Available records -
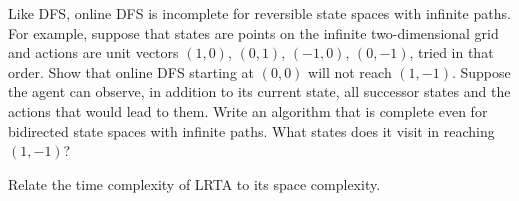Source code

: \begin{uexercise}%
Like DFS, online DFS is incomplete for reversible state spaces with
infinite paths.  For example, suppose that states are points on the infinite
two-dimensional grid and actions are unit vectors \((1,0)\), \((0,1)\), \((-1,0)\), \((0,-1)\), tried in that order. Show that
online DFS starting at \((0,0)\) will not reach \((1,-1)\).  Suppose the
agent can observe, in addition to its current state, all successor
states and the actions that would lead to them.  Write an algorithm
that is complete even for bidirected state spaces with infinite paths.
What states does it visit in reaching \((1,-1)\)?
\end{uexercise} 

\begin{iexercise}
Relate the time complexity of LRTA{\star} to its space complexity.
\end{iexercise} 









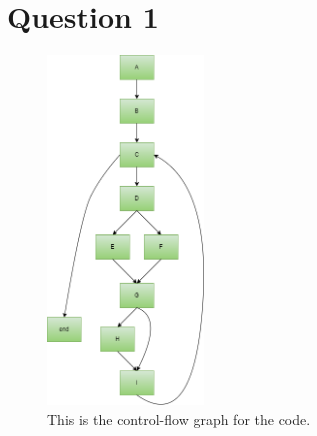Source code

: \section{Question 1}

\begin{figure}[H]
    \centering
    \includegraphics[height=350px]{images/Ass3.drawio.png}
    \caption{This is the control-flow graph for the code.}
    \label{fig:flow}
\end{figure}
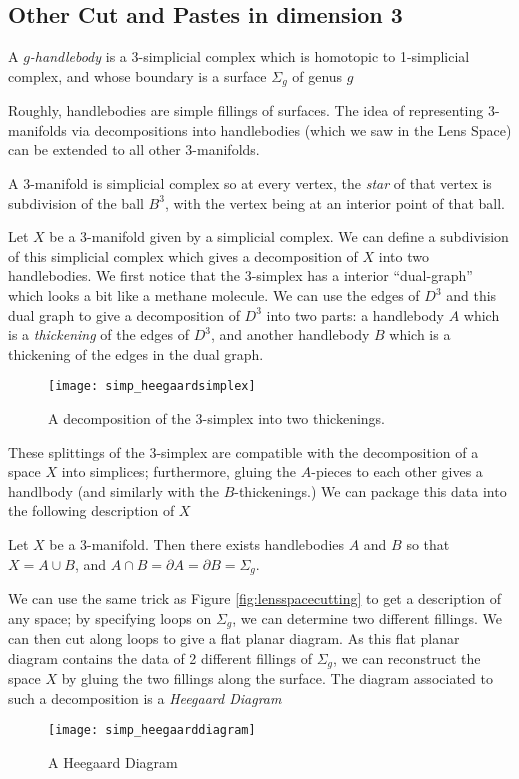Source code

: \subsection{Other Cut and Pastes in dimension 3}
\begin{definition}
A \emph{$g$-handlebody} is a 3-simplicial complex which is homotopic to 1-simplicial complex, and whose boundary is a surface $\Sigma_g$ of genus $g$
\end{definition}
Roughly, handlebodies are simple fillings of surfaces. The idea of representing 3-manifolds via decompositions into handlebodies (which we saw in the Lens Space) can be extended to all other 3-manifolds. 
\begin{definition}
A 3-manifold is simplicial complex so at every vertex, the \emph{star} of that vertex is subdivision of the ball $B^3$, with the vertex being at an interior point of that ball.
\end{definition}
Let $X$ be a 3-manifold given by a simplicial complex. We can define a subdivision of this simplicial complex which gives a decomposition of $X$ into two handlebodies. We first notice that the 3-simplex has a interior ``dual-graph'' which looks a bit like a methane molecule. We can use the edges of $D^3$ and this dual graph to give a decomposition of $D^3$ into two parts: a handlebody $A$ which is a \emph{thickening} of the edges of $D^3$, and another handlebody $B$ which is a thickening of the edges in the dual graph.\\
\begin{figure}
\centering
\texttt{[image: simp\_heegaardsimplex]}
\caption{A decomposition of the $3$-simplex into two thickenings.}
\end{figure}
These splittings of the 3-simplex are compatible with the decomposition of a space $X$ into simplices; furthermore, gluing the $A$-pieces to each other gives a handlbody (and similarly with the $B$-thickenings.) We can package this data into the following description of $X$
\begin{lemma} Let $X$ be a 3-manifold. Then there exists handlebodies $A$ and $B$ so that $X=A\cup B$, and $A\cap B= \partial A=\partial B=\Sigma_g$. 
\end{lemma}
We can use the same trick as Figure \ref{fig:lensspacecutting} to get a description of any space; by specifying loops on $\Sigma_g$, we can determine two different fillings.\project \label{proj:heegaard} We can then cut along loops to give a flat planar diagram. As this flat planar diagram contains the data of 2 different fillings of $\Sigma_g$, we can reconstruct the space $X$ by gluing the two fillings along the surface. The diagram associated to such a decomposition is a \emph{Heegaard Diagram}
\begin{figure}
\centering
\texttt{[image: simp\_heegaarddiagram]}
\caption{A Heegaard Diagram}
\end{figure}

About this exercise - The records above, copied word for word without the pictures, are what should be output.

Reply -
Source code

: \begin{uexercise}%
Like DFS, online DFS is incomplete for reversible state spaces with
infinite paths.  For example, suppose that states are points on the infinite
two-dimensional grid and actions are unit vectors \((1,0)\), \((0,1)\), \((-1,0)\), \((0,-1)\), tried in that order. Show that
online DFS starting at \((0,0)\) will not reach \((1,-1)\).  Suppose the
agent can observe, in addition to its current state, all successor
states and the actions that would lead to them.  Write an algorithm
that is complete even for bidirected state spaces with infinite paths.
What states does it visit in reaching \((1,-1)\)?
\end{uexercise} 

\begin{iexercise}
Relate the time complexity of LRTA{\star} to its space complexity.
\end{iexercise} 









Source code

: \section{Question 1}

\begin{figure}[H]
    \centering
    \includegraphics[height=350px]{images/Ass3.drawio.png}
    \caption{This is the control-flow graph for the code.}
    \label{fig:flow}
\end{figure}
Source code

: \subsection{Other Cut and Pastes in dimension 3}
\begin{definition}
A \emph{$g$-handlebody} is a 3-simplicial complex which is homotopic to 1-simplicial complex, and whose boundary is a surface $\Sigma_g$ of genus $g$
\end{definition}
Roughly, handlebodies are simple fillings of surfaces. The idea of representing 3-manifolds via decompositions into handlebodies (which we saw in the Lens Space) can be extended to all other 3-manifolds. 
\begin{definition}
A 3-manifold is simplicial complex so at every vertex, the \emph{star} of that vertex is subdivision of the ball $B^3$, with the vertex being at an interior point of that ball.
\end{definition}
Let $X$ be a 3-manifold given by a simplicial complex. We can define a subdivision of this simplicial complex which gives a decomposition of $X$ into two handlebodies. We first notice that the 3-simplex has a interior ``dual-graph'' which looks a bit like a methane molecule. We can use the edges of $D^3$ and this dual graph to give a decomposition of $D^3$ into two parts: a handlebody $A$ which is a \emph{thickening} of the edges of $D^3$, and another handlebody $B$ which is a thickening of the edges in the dual graph.\\
\begin{figure}
\centering
\texttt{[image: simp\_heegaardsimplex]}
\caption{A decomposition of the $3$-simplex into two thickenings.}
\end{figure}
These splittings of the 3-simplex are compatible with the decomposition of a space $X$ into simplices; furthermore, gluing the $A$-pieces to each other gives a handlbody (and similarly with the $B$-thickenings.) We can package this data into the following description of $X$
\begin{lemma} Let $X$ be a 3-manifold. Then there exists handlebodies $A$ and $B$ so that $X=A\cup B$, and $A\cap B= \partial A=\partial B=\Sigma_g$. 
\end{lemma}
We can use the same trick as Figure \ref{fig:lensspacecutting} to get a description of any space; by specifying loops on $\Sigma_g$, we can determine two different fillings.\project \label{proj:heegaard} We can then cut along loops to give a flat planar diagram. As this flat planar diagram contains the data of 2 different fillings of $\Sigma_g$, we can reconstruct the space $X$ by gluing the two fillings along the surface. The diagram associated to such a decomposition is a \emph{Heegaard Diagram}
\begin{figure}
\centering
\texttt{[image: simp\_heegaarddiagram]}
\caption{A Heegaard Diagram}
\end{figure}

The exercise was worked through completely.